• **WHAT IS EXPECTED**: Go through the material and return every line that contains the string "numbers".
*** RECORDS FOR THE TASK Section Begins ***
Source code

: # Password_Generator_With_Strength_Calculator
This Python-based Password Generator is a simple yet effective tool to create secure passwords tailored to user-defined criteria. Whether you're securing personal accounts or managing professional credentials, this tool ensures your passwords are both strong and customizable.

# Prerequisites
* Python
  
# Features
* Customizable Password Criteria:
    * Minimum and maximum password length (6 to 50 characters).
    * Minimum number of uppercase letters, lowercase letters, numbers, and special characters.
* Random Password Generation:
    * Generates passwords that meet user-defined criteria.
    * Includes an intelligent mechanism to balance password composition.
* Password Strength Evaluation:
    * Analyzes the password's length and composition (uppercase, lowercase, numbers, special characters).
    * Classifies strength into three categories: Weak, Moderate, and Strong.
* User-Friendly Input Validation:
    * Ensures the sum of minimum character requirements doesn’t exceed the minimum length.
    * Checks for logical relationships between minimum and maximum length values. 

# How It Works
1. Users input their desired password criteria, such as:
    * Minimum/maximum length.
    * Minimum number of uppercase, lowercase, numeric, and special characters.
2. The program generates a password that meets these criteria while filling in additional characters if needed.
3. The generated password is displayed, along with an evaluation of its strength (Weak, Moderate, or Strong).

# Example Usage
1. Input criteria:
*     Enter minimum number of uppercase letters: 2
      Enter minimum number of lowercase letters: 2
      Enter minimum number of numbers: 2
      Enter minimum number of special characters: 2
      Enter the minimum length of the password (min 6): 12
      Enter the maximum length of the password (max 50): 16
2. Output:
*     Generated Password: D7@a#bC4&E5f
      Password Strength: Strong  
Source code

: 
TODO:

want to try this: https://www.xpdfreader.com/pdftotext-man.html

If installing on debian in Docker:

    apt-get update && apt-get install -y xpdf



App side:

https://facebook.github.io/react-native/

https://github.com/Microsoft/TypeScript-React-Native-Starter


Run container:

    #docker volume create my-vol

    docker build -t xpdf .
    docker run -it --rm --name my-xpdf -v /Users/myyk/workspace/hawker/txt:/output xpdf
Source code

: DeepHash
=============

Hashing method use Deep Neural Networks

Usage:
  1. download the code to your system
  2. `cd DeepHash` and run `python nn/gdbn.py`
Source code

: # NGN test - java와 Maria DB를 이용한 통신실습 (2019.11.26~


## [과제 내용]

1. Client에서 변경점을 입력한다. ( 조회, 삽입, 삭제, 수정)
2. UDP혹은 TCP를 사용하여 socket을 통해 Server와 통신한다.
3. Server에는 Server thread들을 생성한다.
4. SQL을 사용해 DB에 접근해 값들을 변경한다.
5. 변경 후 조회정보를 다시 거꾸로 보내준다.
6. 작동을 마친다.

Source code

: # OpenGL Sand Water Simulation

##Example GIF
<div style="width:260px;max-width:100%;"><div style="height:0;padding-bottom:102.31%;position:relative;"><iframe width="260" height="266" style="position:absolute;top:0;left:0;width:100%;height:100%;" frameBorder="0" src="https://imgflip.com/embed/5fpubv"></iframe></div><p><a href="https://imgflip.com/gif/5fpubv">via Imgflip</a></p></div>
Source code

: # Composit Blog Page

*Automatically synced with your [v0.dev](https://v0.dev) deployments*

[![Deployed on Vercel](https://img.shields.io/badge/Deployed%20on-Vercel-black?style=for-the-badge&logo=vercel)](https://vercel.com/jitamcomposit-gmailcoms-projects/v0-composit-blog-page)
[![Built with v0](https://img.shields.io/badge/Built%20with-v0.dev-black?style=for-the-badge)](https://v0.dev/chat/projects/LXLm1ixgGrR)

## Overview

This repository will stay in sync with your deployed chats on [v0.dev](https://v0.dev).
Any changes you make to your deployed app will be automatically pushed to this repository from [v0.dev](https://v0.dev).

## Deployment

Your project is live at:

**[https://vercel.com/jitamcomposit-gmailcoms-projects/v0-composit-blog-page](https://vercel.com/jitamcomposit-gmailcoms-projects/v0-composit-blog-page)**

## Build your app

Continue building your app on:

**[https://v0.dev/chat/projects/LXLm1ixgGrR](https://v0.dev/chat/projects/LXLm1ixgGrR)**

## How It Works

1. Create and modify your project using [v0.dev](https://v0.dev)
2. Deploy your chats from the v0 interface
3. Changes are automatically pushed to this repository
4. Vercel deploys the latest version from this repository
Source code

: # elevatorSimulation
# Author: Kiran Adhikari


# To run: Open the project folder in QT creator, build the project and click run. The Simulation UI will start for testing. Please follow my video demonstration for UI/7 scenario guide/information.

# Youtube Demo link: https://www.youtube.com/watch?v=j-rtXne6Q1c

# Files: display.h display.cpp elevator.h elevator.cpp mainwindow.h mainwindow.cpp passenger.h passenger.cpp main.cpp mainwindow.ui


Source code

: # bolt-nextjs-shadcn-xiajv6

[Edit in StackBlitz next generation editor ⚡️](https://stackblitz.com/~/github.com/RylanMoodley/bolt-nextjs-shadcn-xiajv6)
*** RECORDS FOR THE TASK Section Ends ***
• **ANSWER AREA**:
    * Minimum number of uppercase letters, lowercase letters, numbers, and special characters.
    * Analyzes the password's length and composition (uppercase, lowercase, numbers, special characters).
      Enter minimum number of numbers: 2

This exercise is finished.